Will Illinois school district forgo funding over transgender teen in locker room?

Illinois's largest high school district risks losing $6 million in federal non-discrimination funding by insisting that the student change behind curtains in the girls' locker room, citing other students' discomfort. 

The state of Illinois's second largest high school district has one month to decide which it values more: a transgender student's wish to be treated as a 'normal person,' or other students' and adults' concerns over privacy.

The student at the center of the case, who was born male but has identified as female for many years, is receiving hormone therapy, The New York Times reports, and her suburban Illinois high school has honored her wish to go by a female name and pronouns, in keeping with district policy. She also uses women's restrooms.

When it comes to changing rooms, however, the Palatine Township High School District 211 insists that she change behind a privacy curtain, which the American Civil Liberties Union claims is discrimination, saying the student, who has not been named, could not "participate equally." 

On Monday, the US Department of Education announced that the district had one month to comply, or risk losing millions in Title IX funding.

She has "experienced an ongoing sense of isolation and ostracism throughout her high school enrollment at the school," the department's Office for Civil Rights wrote in a letter to the district superintendent.

But the district insists that privacy curtains are the best solution to honor all students' needs, and denies breaking any law. 

"We condemn any vitriolic messages that disparage transgender identity or transgender students in any way," Superintendent Daniel Cates said in a statement. However, he called the decision "serious overreach" and said that other students' privacy, and perhaps immaturity, made privacy curtains the best option. 

"Students in our schools are teenagers, not adults, and one's gender is not the same as one's anatomy," Dr. Cates wrote.
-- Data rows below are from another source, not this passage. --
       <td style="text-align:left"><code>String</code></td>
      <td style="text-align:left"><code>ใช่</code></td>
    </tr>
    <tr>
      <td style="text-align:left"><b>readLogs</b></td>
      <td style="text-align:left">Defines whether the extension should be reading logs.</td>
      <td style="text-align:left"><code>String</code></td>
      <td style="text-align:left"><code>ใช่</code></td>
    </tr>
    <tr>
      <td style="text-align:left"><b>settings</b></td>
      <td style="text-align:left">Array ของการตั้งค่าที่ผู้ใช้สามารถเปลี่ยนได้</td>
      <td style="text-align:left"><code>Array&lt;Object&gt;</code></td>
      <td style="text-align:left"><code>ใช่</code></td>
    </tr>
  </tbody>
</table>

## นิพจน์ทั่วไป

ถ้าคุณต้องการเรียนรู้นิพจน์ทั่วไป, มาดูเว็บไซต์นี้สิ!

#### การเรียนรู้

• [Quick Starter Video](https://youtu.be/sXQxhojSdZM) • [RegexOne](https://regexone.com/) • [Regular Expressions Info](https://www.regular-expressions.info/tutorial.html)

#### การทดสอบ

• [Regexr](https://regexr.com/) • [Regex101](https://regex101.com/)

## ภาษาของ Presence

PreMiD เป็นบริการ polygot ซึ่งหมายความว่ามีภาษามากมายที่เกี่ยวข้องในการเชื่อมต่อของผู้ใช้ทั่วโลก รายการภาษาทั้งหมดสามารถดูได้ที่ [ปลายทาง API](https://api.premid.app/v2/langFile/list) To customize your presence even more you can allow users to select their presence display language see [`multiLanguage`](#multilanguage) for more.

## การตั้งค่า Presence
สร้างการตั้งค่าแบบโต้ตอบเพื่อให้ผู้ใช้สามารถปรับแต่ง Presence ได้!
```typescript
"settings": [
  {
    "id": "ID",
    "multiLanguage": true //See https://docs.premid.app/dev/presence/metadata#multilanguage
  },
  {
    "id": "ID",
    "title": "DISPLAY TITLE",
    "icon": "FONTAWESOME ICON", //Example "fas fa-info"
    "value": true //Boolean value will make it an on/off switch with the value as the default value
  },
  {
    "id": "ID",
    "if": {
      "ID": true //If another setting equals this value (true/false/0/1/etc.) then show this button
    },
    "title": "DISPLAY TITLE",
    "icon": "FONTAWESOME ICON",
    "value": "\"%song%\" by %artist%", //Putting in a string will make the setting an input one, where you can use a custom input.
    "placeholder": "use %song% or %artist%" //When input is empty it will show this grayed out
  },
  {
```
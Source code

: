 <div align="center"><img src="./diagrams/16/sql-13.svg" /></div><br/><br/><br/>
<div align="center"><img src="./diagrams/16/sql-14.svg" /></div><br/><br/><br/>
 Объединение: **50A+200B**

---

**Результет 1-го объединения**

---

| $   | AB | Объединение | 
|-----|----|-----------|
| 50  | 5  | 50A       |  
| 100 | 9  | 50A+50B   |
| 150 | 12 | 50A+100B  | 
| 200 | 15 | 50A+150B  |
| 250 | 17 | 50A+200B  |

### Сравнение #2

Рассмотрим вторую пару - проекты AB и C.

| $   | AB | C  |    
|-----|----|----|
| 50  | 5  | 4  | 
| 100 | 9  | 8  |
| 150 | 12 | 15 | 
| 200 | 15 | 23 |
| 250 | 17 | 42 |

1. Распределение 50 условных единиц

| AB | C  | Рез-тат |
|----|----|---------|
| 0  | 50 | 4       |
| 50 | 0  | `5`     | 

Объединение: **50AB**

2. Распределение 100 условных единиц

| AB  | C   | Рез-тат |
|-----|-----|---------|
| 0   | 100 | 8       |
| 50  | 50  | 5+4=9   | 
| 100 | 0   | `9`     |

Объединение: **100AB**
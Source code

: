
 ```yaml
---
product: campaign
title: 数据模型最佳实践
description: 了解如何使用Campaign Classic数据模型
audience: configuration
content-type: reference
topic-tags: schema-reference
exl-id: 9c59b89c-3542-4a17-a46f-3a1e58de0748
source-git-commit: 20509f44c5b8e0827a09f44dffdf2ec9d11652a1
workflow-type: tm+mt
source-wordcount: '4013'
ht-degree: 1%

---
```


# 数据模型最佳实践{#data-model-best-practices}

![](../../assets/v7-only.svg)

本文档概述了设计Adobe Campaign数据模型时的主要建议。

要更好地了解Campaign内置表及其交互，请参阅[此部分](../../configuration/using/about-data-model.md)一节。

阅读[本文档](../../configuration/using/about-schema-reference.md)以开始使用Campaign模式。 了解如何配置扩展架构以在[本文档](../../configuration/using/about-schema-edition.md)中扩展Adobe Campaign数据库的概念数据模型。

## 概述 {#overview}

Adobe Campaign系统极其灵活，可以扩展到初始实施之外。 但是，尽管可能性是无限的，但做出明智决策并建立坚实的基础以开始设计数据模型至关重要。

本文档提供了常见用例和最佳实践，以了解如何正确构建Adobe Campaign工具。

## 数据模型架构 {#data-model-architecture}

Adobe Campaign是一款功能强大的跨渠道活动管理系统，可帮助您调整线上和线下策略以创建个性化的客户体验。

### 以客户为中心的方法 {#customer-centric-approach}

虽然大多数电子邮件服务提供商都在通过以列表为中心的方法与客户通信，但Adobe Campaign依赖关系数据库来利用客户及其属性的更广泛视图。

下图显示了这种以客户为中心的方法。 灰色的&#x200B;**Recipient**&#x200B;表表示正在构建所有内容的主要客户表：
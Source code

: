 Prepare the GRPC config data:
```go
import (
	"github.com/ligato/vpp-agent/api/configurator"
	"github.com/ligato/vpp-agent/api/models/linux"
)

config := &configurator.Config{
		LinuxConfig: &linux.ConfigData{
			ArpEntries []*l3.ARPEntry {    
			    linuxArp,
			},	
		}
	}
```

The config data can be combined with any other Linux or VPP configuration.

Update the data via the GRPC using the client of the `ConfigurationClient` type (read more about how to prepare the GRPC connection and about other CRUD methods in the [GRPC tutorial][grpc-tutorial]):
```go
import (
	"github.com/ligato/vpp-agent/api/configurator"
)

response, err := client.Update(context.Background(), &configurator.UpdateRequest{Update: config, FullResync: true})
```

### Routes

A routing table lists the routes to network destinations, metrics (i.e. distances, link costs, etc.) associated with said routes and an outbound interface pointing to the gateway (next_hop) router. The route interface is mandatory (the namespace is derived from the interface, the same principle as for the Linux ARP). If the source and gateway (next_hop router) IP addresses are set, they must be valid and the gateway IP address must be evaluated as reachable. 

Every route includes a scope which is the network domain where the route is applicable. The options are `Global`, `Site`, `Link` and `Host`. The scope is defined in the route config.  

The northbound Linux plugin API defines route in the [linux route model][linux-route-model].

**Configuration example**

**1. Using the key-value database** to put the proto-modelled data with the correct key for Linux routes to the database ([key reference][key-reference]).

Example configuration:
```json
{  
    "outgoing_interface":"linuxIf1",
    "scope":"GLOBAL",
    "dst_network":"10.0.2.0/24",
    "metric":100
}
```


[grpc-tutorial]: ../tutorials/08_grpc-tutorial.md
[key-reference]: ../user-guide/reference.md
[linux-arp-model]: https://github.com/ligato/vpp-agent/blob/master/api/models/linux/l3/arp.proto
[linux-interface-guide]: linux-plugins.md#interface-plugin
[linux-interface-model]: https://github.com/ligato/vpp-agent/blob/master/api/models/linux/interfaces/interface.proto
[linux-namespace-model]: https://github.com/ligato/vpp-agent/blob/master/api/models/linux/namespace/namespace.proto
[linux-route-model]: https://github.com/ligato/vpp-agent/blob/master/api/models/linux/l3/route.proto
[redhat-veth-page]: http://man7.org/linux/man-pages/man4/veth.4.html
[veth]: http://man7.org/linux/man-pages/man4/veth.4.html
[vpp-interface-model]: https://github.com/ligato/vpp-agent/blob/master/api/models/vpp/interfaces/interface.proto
On previous occasions, some students and at least one parent objected to the student changing with her other female teammates.

According to the girl's lawyers, she will most likely continue to use curtains, but wants to do so voluntarily, not under orders from the district.

"It's one thing to say to all the girls, 'You can choose if you want some extra privacy,' but it's another thing to say, 'You, and you alone, must use them.' That sends a pretty strong signal to her that she's not accepted and the district does not see her as girl," ACLU lawyer John Knight told the Chicago Tribune. 

Although the school seems poised to fight the Department of Education's decision, which could possibly lead to the case being referred to the Department of Justice, the order made the plaintiff "extremely happy," according to an ACLU statement: "The district's policy stigmatized me, often making me feel like I was not a 'normal person.' "

The Department of Education has intervened in two similar cases in California, where both districts agreed to let transgender students use the facilities of their choice.

This report includes material from Reuters and The Associated Press.